Exercise aim ▸ Within the lines below, find those that hold the string "queries" and copy each one.

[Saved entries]
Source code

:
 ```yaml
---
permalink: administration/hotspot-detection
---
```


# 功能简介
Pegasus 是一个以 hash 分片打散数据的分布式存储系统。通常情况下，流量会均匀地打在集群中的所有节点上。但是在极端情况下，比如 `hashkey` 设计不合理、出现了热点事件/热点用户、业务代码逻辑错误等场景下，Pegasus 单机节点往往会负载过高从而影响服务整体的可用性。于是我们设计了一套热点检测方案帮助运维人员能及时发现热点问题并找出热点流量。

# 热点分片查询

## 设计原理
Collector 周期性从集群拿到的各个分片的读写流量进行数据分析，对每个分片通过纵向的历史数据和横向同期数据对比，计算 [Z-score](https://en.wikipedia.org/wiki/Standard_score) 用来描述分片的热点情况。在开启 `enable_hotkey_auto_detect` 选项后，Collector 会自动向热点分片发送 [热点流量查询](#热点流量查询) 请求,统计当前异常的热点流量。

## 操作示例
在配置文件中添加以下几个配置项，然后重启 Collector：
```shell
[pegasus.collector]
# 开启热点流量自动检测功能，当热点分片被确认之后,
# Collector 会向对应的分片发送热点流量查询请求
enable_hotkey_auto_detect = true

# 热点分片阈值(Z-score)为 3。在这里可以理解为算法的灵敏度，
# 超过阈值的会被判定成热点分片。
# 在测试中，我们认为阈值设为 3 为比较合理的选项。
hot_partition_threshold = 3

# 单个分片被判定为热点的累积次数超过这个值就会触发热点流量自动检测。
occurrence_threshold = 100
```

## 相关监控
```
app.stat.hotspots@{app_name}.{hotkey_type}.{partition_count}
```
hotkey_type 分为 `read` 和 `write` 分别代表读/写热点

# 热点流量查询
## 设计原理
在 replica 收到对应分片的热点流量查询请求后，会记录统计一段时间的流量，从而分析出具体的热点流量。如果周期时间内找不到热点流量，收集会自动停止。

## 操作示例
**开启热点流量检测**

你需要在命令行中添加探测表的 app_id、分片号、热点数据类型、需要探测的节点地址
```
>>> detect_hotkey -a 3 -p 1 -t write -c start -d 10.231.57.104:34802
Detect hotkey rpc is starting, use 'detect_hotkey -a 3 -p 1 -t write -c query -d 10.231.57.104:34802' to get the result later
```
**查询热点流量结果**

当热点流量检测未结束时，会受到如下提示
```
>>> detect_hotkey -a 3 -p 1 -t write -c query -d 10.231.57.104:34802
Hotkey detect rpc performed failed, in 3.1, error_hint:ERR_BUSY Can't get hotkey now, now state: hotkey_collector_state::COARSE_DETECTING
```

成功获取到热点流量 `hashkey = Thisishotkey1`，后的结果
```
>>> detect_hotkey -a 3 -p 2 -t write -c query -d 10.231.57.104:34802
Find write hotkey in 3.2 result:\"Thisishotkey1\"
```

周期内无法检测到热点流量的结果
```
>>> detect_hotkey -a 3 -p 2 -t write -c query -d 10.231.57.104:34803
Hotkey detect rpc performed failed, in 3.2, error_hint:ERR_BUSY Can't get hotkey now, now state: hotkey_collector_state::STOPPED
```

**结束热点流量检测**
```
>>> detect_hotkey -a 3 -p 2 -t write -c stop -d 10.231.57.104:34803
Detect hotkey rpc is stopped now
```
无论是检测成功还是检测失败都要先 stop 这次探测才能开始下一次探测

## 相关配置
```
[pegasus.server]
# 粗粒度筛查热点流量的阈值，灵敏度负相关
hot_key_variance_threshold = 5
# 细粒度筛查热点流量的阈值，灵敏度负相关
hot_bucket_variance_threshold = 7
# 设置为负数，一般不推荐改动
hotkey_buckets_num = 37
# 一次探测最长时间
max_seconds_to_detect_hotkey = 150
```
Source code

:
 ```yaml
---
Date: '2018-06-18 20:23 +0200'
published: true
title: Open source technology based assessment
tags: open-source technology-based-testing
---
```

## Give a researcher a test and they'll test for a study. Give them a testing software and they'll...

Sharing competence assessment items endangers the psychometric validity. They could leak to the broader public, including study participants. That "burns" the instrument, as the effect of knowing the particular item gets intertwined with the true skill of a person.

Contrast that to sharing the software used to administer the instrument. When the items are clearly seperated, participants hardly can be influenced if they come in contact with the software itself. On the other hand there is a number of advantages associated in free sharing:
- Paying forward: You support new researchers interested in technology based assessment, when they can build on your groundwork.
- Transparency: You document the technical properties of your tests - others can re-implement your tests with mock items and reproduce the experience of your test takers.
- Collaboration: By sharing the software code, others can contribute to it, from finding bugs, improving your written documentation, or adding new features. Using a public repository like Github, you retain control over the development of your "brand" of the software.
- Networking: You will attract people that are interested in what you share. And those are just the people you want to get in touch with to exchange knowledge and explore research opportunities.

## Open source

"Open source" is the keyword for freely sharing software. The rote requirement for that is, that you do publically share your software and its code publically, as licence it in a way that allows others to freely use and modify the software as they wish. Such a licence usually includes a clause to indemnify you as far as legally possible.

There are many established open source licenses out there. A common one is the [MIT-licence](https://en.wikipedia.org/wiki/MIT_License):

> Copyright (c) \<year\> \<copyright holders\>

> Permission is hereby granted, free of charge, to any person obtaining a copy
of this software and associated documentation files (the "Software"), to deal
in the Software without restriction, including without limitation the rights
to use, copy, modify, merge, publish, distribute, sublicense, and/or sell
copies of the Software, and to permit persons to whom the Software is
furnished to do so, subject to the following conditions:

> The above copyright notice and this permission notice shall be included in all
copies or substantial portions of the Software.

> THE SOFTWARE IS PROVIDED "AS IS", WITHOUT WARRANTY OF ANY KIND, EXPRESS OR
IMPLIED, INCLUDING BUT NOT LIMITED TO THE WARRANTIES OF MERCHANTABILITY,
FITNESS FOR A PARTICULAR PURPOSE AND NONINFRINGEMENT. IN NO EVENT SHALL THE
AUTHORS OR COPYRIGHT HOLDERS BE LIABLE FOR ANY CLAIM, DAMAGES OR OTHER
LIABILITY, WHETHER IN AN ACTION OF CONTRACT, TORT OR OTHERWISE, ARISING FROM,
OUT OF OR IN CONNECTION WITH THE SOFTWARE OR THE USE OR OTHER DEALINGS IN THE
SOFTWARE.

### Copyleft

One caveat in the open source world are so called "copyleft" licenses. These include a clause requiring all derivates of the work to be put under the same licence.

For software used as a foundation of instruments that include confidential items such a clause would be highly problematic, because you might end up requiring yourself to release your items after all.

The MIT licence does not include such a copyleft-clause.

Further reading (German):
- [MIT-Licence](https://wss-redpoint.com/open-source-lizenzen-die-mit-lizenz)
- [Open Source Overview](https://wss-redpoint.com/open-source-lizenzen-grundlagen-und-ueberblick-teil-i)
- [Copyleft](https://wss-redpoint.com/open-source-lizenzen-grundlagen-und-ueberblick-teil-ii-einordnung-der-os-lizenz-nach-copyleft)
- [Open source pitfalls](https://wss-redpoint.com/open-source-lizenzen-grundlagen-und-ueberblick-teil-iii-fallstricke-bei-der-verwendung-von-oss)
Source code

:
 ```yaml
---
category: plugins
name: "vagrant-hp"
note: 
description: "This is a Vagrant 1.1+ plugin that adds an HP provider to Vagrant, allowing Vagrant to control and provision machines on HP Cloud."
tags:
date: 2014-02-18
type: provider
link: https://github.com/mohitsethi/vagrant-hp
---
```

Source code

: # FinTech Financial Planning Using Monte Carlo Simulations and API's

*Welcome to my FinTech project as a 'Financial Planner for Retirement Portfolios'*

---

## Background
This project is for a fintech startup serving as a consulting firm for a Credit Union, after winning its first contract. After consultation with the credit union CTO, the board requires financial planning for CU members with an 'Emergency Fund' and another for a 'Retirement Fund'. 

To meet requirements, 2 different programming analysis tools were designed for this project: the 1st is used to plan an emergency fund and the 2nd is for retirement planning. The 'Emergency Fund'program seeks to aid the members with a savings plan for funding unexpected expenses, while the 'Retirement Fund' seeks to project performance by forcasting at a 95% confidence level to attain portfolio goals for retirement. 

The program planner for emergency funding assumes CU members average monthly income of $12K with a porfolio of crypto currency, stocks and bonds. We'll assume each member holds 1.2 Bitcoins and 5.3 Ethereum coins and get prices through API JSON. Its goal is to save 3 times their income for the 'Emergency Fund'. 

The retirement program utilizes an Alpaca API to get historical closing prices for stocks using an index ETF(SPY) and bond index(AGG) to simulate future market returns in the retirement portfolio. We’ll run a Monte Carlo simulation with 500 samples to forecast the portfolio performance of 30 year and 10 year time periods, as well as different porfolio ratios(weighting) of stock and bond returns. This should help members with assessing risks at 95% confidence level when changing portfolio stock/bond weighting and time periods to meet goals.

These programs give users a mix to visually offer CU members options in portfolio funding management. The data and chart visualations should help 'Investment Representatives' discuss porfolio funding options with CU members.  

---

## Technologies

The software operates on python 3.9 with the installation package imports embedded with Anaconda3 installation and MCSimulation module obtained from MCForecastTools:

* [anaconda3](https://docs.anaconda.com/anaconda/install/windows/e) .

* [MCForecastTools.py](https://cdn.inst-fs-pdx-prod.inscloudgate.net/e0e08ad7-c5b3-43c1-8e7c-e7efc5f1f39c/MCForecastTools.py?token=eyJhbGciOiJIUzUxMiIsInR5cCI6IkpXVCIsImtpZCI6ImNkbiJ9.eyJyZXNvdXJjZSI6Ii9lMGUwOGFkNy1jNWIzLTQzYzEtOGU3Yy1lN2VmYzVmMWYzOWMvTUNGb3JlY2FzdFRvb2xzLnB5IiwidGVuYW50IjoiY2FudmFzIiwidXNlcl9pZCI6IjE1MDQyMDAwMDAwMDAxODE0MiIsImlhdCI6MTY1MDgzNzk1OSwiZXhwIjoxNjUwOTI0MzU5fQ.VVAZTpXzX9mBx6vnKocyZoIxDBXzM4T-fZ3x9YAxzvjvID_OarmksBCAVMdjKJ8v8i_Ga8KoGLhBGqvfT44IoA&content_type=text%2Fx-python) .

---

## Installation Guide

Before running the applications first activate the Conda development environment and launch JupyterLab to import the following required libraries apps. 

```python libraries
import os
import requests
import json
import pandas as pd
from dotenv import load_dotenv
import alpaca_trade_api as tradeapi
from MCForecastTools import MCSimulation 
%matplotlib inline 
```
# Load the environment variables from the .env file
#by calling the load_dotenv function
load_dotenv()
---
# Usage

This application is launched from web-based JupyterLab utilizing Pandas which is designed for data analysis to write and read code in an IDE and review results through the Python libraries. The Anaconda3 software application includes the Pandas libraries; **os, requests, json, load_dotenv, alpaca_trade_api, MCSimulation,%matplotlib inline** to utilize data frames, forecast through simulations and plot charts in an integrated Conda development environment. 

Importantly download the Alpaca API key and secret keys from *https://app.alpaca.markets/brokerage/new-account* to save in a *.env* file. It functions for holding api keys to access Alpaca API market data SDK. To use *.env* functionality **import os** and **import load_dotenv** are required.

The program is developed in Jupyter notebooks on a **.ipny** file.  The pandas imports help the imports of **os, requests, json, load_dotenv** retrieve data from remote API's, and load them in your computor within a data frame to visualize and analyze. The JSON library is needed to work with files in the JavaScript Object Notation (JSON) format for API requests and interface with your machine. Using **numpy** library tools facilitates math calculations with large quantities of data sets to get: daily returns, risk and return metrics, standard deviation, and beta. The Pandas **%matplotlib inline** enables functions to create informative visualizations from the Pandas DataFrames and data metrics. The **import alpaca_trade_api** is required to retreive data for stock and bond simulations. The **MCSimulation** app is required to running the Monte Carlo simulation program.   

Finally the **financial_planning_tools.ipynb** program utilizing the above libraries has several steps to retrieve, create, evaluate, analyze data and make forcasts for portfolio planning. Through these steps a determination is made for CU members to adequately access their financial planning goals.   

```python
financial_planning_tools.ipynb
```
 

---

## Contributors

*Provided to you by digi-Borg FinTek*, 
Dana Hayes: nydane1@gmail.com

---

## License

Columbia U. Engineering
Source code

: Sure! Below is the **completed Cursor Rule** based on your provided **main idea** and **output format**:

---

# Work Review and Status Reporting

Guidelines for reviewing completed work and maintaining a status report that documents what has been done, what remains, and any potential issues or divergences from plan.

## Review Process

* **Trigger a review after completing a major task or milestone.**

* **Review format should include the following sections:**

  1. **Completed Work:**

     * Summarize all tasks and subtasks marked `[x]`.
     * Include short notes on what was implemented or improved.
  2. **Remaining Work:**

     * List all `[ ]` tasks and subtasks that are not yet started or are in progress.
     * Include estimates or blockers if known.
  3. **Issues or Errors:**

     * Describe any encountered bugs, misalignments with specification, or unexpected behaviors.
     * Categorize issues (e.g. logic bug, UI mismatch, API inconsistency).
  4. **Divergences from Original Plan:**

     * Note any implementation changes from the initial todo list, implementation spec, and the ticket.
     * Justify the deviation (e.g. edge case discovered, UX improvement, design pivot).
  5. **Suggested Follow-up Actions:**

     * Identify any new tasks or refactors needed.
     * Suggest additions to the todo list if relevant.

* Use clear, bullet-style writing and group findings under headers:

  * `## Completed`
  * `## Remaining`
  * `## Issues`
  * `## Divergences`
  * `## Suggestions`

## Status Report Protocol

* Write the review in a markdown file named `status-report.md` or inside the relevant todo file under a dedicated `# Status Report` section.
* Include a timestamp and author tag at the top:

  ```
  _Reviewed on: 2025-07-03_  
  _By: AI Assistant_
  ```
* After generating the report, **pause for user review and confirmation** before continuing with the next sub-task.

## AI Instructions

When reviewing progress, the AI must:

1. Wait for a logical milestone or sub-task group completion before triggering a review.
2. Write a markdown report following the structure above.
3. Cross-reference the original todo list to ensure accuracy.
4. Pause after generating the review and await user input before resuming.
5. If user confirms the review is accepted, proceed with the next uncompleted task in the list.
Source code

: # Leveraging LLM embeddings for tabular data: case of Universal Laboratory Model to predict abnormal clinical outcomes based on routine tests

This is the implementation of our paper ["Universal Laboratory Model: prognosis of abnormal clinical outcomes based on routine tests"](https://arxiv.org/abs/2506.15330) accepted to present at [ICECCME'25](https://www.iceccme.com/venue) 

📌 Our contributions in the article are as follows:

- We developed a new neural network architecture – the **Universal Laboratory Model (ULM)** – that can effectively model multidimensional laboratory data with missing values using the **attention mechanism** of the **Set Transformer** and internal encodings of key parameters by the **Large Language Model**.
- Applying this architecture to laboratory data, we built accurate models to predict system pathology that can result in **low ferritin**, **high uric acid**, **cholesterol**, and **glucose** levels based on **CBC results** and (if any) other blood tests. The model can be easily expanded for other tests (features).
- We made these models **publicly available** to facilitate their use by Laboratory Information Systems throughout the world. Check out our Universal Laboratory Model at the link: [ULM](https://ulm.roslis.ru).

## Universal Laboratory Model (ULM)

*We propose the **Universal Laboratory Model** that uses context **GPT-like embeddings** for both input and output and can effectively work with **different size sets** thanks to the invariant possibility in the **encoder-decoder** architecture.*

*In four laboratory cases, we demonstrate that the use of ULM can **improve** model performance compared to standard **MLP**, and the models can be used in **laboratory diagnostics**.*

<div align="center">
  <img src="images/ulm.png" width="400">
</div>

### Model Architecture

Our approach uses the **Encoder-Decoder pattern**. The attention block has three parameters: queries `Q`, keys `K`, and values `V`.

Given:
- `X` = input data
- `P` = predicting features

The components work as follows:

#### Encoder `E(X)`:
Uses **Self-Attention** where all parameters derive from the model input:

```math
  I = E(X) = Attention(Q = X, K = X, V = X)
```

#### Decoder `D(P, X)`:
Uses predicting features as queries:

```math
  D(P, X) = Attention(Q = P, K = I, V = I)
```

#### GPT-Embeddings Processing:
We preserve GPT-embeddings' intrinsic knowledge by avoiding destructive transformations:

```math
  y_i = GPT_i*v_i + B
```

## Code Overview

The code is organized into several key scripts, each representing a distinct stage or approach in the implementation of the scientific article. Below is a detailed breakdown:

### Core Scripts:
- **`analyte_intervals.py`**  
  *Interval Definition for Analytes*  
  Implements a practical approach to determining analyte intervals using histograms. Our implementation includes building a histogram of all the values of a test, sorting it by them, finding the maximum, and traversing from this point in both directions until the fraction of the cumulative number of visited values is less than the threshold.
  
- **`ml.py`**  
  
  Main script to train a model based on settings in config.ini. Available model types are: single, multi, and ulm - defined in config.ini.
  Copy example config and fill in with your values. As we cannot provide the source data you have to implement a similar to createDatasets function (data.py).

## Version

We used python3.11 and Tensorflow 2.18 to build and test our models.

Answer ▸
Our approach uses the **Encoder-Decoder pattern**. The attention block has three parameters: queries `Q`, keys `K`, and values `V`.
Uses predicting features as queries:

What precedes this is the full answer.